Jewish eschatology

Jewish eschatology is concerned with Mashiach (the Jewish Messiah) the continuation of the Davidic line, and Olam Haba (Hebrew for "the world to come"; i.e. the afterlife).



The Hebrew word Mashiach (or Moshiach) means anointed one, and refers to a mortal human being. Within Judaism, the Mashiach is a human being who will be a descendant of King David continuing the Davidic line, and who will usher in a messianic era of peace and prosperity for Israel and all the nations of the world. The job description, as such, is this:

  1. All of the people of Israel will come back to Torah
  2. The people of Israel will be gathered back to the land of Israel.
  3. The Holy Temple in Jerusalem will be rebuilt.
  4. Israel will live superior among the nations, and will have no need to defend herself.
  5. War and famine will end, and an era of peace and prosperity will come upon the Earth.

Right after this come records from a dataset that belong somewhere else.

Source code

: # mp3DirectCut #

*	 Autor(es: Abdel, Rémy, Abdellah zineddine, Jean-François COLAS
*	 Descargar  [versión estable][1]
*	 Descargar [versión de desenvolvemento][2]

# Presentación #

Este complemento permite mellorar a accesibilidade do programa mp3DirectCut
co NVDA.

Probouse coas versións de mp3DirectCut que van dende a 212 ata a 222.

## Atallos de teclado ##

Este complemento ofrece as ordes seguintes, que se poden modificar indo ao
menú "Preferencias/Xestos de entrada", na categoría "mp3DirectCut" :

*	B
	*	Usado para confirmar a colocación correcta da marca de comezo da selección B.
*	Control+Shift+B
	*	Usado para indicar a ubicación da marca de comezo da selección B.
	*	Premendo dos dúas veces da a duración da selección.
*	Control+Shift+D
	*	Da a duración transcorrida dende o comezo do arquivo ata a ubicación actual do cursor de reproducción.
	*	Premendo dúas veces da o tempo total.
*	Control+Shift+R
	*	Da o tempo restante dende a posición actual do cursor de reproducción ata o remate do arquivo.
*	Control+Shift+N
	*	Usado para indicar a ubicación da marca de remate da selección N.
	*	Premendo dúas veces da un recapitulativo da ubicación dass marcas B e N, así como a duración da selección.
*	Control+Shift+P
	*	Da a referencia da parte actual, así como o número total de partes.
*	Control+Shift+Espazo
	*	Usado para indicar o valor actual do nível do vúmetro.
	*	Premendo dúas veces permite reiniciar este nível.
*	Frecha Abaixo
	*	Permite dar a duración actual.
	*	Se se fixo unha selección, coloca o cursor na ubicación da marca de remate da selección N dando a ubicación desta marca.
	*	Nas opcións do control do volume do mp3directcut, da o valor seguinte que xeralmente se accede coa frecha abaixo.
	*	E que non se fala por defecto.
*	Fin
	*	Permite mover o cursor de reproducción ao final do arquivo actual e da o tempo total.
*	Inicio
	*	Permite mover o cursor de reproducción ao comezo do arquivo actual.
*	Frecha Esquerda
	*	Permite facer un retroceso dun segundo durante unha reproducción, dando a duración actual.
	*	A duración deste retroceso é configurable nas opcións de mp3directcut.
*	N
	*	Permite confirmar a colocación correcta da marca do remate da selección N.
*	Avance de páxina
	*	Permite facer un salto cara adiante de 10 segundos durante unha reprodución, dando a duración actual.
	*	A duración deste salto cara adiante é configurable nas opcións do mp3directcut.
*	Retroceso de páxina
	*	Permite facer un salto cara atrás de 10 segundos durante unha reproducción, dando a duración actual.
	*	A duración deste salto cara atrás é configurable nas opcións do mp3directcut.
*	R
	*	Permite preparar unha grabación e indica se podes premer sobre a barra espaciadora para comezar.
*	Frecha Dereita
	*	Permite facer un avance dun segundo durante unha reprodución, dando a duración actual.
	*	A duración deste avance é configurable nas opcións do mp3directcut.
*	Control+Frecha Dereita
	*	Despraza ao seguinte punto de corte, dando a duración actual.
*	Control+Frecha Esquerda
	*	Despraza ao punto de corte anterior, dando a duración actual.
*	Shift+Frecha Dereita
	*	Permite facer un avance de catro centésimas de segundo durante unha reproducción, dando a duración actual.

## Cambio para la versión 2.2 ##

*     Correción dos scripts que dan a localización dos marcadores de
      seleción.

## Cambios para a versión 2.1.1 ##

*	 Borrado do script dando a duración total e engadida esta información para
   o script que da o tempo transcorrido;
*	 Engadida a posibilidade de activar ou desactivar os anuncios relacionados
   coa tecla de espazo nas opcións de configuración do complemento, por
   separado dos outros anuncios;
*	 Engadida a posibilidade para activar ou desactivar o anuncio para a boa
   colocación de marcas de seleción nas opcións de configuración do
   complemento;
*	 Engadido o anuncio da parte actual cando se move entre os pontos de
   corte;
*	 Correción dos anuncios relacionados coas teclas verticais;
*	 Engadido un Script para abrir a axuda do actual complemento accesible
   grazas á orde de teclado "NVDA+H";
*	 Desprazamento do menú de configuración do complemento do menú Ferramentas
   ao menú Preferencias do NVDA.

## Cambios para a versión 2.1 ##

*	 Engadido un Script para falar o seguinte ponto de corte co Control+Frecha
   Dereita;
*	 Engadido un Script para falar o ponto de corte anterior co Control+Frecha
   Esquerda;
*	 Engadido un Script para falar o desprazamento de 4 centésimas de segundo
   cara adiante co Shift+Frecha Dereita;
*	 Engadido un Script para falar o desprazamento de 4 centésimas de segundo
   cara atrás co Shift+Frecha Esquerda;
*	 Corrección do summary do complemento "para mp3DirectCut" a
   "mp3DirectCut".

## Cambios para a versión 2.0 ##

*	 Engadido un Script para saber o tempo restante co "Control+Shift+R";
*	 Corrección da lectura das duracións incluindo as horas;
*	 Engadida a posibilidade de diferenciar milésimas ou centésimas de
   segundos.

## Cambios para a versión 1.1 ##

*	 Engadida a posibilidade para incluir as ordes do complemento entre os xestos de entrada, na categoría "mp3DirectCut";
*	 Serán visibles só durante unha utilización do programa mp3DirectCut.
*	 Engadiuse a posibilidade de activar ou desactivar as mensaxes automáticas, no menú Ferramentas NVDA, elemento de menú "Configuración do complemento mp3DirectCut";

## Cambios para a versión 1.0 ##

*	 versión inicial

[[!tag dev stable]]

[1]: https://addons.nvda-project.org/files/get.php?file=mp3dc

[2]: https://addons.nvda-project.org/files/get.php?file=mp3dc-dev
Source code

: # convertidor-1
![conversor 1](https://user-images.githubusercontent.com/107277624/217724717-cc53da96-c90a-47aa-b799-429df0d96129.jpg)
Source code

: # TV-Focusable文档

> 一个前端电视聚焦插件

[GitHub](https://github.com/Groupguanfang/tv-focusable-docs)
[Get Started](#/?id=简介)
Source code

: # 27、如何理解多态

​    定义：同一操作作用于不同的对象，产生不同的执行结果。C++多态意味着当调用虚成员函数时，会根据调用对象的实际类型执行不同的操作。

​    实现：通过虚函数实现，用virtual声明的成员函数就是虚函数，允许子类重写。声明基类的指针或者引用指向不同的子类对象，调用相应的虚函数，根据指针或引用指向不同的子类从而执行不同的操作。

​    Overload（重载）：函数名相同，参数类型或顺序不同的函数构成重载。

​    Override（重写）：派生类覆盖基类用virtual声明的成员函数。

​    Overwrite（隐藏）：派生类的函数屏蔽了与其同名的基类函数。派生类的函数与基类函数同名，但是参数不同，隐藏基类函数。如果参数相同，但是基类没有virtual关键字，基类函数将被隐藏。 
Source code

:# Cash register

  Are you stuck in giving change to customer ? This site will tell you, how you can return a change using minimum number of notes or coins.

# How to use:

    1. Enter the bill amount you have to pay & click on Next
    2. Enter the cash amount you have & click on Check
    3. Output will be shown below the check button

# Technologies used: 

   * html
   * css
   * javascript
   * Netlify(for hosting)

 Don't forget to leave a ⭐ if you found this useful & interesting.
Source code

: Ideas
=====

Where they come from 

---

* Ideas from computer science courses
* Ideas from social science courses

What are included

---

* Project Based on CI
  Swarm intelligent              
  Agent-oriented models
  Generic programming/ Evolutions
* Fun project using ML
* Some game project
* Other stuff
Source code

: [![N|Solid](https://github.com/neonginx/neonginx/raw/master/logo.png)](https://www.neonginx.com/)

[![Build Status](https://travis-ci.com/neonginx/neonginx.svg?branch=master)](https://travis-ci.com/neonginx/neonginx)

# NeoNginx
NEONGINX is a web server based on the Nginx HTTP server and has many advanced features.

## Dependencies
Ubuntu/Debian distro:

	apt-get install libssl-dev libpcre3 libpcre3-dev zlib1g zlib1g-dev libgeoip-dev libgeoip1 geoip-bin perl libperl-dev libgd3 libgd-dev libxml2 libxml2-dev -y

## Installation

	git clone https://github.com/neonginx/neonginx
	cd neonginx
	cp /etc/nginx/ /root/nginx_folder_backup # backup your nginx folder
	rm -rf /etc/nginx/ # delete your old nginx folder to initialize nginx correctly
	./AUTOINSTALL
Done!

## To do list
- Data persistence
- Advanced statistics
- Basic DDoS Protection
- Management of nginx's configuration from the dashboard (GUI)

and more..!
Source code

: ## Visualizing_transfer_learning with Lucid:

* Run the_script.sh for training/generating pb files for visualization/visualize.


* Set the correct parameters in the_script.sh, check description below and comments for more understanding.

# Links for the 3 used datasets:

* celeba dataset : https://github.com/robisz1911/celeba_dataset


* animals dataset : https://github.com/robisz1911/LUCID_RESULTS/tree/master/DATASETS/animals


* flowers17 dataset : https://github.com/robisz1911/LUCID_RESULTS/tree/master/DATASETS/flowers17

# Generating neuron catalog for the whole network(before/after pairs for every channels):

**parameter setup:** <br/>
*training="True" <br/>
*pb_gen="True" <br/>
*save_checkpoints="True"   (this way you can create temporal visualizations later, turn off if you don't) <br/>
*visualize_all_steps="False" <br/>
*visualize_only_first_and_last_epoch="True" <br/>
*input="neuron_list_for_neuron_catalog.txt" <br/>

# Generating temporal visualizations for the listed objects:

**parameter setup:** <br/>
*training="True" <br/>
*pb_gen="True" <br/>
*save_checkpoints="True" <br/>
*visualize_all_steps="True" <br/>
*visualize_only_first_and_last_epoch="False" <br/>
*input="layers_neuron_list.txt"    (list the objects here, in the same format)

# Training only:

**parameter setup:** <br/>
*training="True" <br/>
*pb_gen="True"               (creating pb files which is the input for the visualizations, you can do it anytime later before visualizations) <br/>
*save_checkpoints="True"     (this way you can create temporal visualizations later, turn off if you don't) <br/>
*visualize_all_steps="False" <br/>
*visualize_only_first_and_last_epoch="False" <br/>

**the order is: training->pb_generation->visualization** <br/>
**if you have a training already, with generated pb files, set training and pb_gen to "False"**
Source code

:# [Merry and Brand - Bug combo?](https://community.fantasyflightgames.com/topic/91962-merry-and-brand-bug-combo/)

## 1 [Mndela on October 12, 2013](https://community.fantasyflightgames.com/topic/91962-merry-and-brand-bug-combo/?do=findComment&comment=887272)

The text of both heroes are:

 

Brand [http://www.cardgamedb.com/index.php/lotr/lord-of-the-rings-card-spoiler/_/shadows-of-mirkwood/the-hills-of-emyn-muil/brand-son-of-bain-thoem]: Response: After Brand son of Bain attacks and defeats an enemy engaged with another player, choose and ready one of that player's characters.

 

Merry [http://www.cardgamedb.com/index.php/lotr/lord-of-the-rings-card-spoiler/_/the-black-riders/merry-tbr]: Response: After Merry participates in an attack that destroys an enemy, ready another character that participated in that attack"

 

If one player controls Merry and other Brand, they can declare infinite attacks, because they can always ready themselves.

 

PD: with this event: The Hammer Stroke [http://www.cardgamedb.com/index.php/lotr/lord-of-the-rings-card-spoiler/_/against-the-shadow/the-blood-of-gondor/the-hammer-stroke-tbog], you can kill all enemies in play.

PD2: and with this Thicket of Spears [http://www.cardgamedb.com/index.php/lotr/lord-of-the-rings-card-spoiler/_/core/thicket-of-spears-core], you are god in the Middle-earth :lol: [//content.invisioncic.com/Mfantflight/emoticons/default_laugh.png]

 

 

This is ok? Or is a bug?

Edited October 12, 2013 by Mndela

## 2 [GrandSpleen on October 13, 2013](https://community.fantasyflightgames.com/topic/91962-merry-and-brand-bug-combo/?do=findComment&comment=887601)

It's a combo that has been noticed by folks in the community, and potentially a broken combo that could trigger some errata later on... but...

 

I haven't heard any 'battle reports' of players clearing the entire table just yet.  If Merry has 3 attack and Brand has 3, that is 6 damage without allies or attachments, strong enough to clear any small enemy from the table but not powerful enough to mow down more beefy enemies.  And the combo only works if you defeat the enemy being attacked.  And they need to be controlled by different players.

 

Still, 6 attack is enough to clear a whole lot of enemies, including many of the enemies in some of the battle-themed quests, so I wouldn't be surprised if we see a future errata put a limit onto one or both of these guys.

The traditional Jewish understanding of the messiah is non-supernatural, and is best elucidated by Maimonides (Rabbi Moshe ben Maimon), in his commentary to tractate Sanhedrin, of the Babylonian Talmud. He writes:

"The Messianic age is when the Jews will regain their independence and all return to the land of Israel. The Messiah will be a very great king, he will achieve great fame, and his reputation among the gentile nations will be even greater than that of King Solomon. His great righteousness and the wonders that he will bring about will cause all peoples to make peace with him and all lands to serve him.... Nothing will change in the Messianic age, however, except that Jews will regain their independence. Rich and poor, strong and weak, will still exist. However it will be very easy for people to make a living, and with very little effort they will be able to accomplish very much.... it will be a time when the number of wise men will increase...war shall not exist, and nation shall no longer lift up sword against nation.... The Messianic age will be highlighted by a community of the righteous and dominated by goodness and wisdom. It will be ruled by the Messiah, a righteous and honest king, outstanding in wisdom, and close to God. Do not think that the ways of the world or the laws of nature will change, this is not true. The world will continue as it is. The prophet Isaiah predicted "The wolf shall live with the sheep, the leopard shall lie down with the kid." This, however, is merely allegory, meaning that the Jews will live safely, even with the formerly wicked nations. All nations will return to the true religion [monotheism, although not necessarily Judaism] and will no longer steal or oppress. Note that all prophecies regarding the Messiah are allegorical - Only in the Messianic age will we know the meaning of each allegory and what it comes to teach us. Our sages and prophets did not long for the Messianic age in order that they might rule the world and dominate the gentiles....the only thing they wanted was to be free for Jews to involve themselves with the Torah and its wisdom."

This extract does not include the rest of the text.